In March 1972, North Vietnam launched the largest invasion of another country since China intervened in the Korean War, with 300,000 Communist troops swarming into South Vietnam. In response, the U.S. launched Air Force EB-66 Destroyer electronic warfare aircraft to jam the North Vietnamese's radar for aircraft and surface-to-air missiles (SAM). Most notable among these was Bat 21, which went up in the air with Lt. Col. Iceal Hambleton as its navigator.
But Bat 21 was shot down -- and that was a huge problem for the U.S. military.
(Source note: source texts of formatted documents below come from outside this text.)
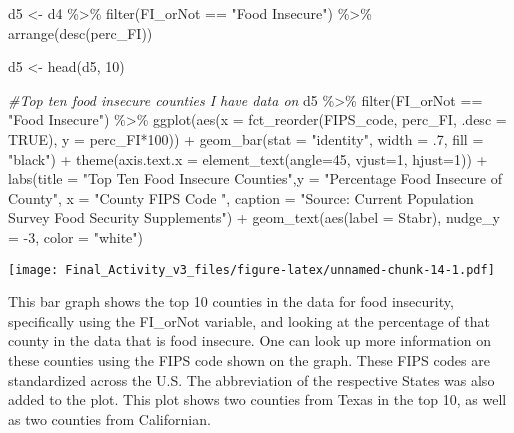 \documentclass[
]{article}
\newenvironment{Shaded}{\begin{snugshade}}{\end{snugshade}}
\newcommand{\AttributeTok}[1]{\textcolor[rgb]{0.77,0.63,0.00}{#1}}
\newcommand{\CommentTok}[1]{\textcolor[rgb]{0.56,0.35,0.01}{\textit{#1}}}
\newcommand{\ConstantTok}[1]{\textcolor[rgb]{0.00,0.00,0.00}{#1}}
\newcommand{\DecValTok}[1]{\textcolor[rgb]{0.00,0.00,0.81}{#1}}
\newcommand{\FunctionTok}[1]{\textcolor[rgb]{0.00,0.00,0.00}{#1}}
\newcommand{\NormalTok}[1]{#1}
\newcommand{\OtherTok}[1]{\textcolor[rgb]{0.56,0.35,0.01}{#1}}
\newcommand{\SpecialCharTok}[1]{\textcolor[rgb]{0.00,0.00,0.00}{#1}}
\newcommand{\StringTok}[1]{\textcolor[rgb]{0.31,0.60,0.02}{#1}}
\begin{document}
\begin{Shaded}
\begin{Highlighting}[]
\NormalTok{d5 }\OtherTok{\textless{}{-}}\NormalTok{ d4 }\SpecialCharTok{\%\textgreater{}\%} \FunctionTok{filter}\NormalTok{(FI\_orNot }\SpecialCharTok{==} \StringTok{"Food Insecure"}\NormalTok{) }\SpecialCharTok{\%\textgreater{}\%} \FunctionTok{arrange}\NormalTok{(}\FunctionTok{desc}\NormalTok{(perc\_FI))}

\NormalTok{d5 }\OtherTok{\textless{}{-}} \FunctionTok{head}\NormalTok{(d5, }\DecValTok{10}\NormalTok{)}

\CommentTok{\#Top ten food insecure counties I have data on}
\NormalTok{d5 }\SpecialCharTok{\%\textgreater{}\%} \FunctionTok{filter}\NormalTok{(FI\_orNot }\SpecialCharTok{==} \StringTok{"Food Insecure"}\NormalTok{) }\SpecialCharTok{\%\textgreater{}\%} 
  \FunctionTok{ggplot}\NormalTok{(}\FunctionTok{aes}\NormalTok{(}\AttributeTok{x =} \FunctionTok{fct\_reorder}\NormalTok{(FIPS\_code, perc\_FI, }\AttributeTok{.desc =} \ConstantTok{TRUE}\NormalTok{), }\AttributeTok{y =}\NormalTok{ perc\_FI}\SpecialCharTok{*}\DecValTok{100}\NormalTok{)) }\SpecialCharTok{+}
  \FunctionTok{geom\_bar}\NormalTok{(}\AttributeTok{stat =} \StringTok{"identity"}\NormalTok{, }\AttributeTok{width =}\NormalTok{ .}\DecValTok{7}\NormalTok{, }\AttributeTok{fill =} \StringTok{"black"}\NormalTok{) }\SpecialCharTok{+}
  \FunctionTok{theme}\NormalTok{(}\AttributeTok{axis.text.x =} \FunctionTok{element\_text}\NormalTok{(}\AttributeTok{angle=}\DecValTok{45}\NormalTok{, }\AttributeTok{vjust=}\DecValTok{1}\NormalTok{, }\AttributeTok{hjust=}\DecValTok{1}\NormalTok{)) }\SpecialCharTok{+}
  \FunctionTok{labs}\NormalTok{(}\AttributeTok{title =} \StringTok{"Top Ten Food Insecure Counties"}\NormalTok{,}\AttributeTok{y =} \StringTok{"Percentage Food Insecure of County"}\NormalTok{,}
       \AttributeTok{x =} \StringTok{"County FIPS Code "}\NormalTok{,}
       \AttributeTok{caption =} \StringTok{"Source: Current Population Survey Food Security Supplements"}\NormalTok{) }\SpecialCharTok{+}
  \FunctionTok{geom\_text}\NormalTok{(}\FunctionTok{aes}\NormalTok{(}\AttributeTok{label =}\NormalTok{ Stabr), }\AttributeTok{nudge\_y =} \SpecialCharTok{{-}}\DecValTok{3}\NormalTok{, }\AttributeTok{color =} \StringTok{"white"}\NormalTok{)}
\end{Highlighting}
\end{Shaded}

\texttt{[image: Final\_Activity\_v3\_files/figure-latex/unnamed-chunk-14-1.pdf]}

This bar graph shows the top 10 counties in the data for food
insecurity, specifically using the FI\_orNot variable, and looking at
the percentage of that county in the data that is food insecure. One can
look up more information on these counties using the FIPS code shown on
the graph. These FIPS codes are standardized across the U.S. The
abbreviation of the respective States was also added to the plot. This
plot shows two counties from Texas in the top 10, as well as two
counties from Californian.
\end{document}
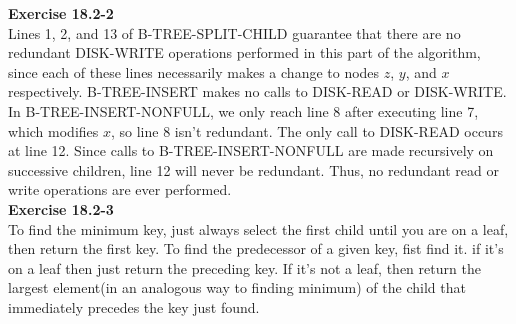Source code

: \documentclass{article}
\begin{document}


\noindent\textbf{Exercise 18.2-2}\\

Lines 1, 2, and 13 of B-TREE-SPLIT-CHILD guarantee that there are no redundant DISK-WRITE operations performed in this part of the algorithm, since each of these lines necessarily makes a change to nodes $z$, $y$, and $x$ respectively.  B-TREE-INSERT makes no calls to DISK-READ or DISK-WRITE.  In B-TREE-INSERT-NONFULL, we only reach line 8 after executing line 7, which modifies $x$, so line 8 isn't redundant.  The only call to DISK-READ occurs at line 12.  Since calls to B-TREE-INSERT-NONFULL are made recursively on successive children, line 12 will never be redundant.  Thus, no redundant read or write operations are ever performed.\\

\noindent\textbf{Exercise 18.2-3}\\

To find the minimum key, just always select the first child until you are on a leaf, then return the first key. To find the predecessor of a given key, fist find it. if it's on a leaf then just return the preceding key. If it's not a leaf, then return the largest element(in an analogous way to finding minimum) of the child that immediately precedes the key just found.\\ 
\end{document}

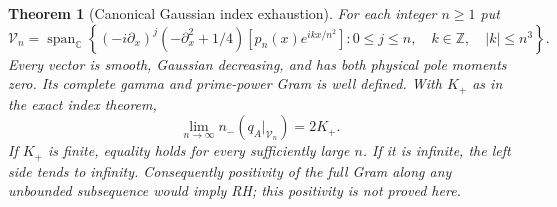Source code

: \documentclass[11pt]{article}
\newtheorem{theorem}{Theorem}
\theoremstyle{remark}\newtheorem{remark}[theorem]{Remark}
\newcommand{\C}{\mathbb C}
\newcommand{\Z}{\mathbb Z}
\begin{document}
\begin{theorem}[Canonical Gaussian index exhaustion]
\label{thm:canonical-gaussian-index}
For each integer $n\ge1$ put
\[
 \mathcal V_n=\operatorname{span}_{\C}
 \left\{(-i\partial_x)^j(-\partial_x^2+1/4)
       [p_n(x)e^{ikx/n^2}]:
          0\le j\le n,\quad k\in\Z,\quad |k|\le n^3\right\}.
                                                        \tag{CDX1}
\]
Every vector is smooth, Gaussian decreasing, and has both
physical pole moments zero. Its complete gamma and prime-power
Gram is well defined. With $K_+$ as in the exact index theorem,
\[
 \lim_{n\to\infty}n_-(q_A|_{\mathcal V_n})=2K_+.            \tag{CDX2}
\]
If $K_+$ is finite, equality holds for every sufficiently
large $n$. If it is infinite, the left side tends to infinity.
Consequently positivity of the full Gram along any unbounded
subsequence would imply RH; this positivity is not proved here.
\end{theorem}
\end{document}
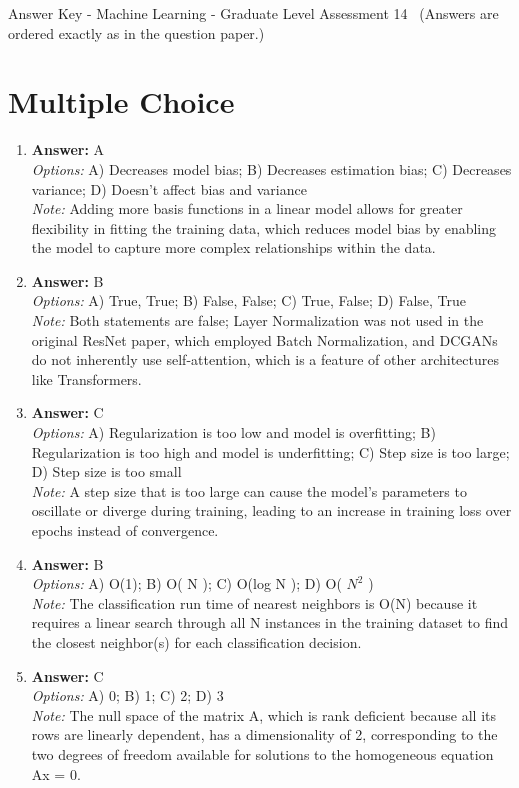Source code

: \documentclass[12pt]{article}
\begin{document}
\begin{center}
Answer Key - Machine Learning - Graduate Level Assessment 14 \
\small (Answers are ordered exactly as in the question paper.)
\end{center}

\section*{Multiple Choice}
\begin{enumerate}[label=\arabic*.]
\item \textbf{Answer:} A
\\ \textit{Options:} A) Decreases model bias; B) Decreases estimation bias; C) Decreases variance; D) Doesn't affect bias and variance
\\ \textit{Note:} Adding more basis functions in a linear model allows for greater flexibility in fitting the training data, which reduces model bias by enabling the model to capture more complex relationships within the data.
\item \textbf{Answer:} B
\\ \textit{Options:} A) True, True; B) False, False; C) True, False; D) False, True
\\ \textit{Note:} Both statements are false; Layer Normalization was not used in the original ResNet paper, which employed Batch Normalization, and DCGANs do not inherently use self-attention, which is a feature of other architectures like Transformers.
\item \textbf{Answer:} C
\\ \textit{Options:} A) Regularization is too low and model is overfitting; B) Regularization is too high and model is underfitting; C) Step size is too large; D) Step size is too small
\\ \textit{Note:} A step size that is too large can cause the model's parameters to oscillate or diverge during training, leading to an increase in training loss over epochs instead of convergence.
\item \textbf{Answer:} B
\\ \textit{Options:} A) O(1); B) O( N ); C) O(log N ); D) O( $N^2$ )
\\ \textit{Note:} The classification run time of nearest neighbors is O(N) because it requires a linear search through all N instances in the training dataset to find the closest neighbor(s) for each classification decision.
\item \textbf{Answer:} C
\\ \textit{Options:} A) 0; B) 1; C) 2; D) 3
\\ \textit{Note:} The null space of the matrix A, which is rank deficient because all its rows are linearly dependent, has a dimensionality of 2, corresponding to the two degrees of freedom available for solutions to the homogeneous equation Ax = 0.
\end{enumerate}
\end{document}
As it turned out Lt. Col. Hambleton was himself a trove of top-secret information. In his brain, he stored a wealth of knowledge about America's Cold War posture, like the U.S. Strategic Air Command, SAM countermeasures and nuclear missiles. If he were captured, he would definitely end up in the hands of the Soviet Union, the information extracted by hook or by crook -- or worse.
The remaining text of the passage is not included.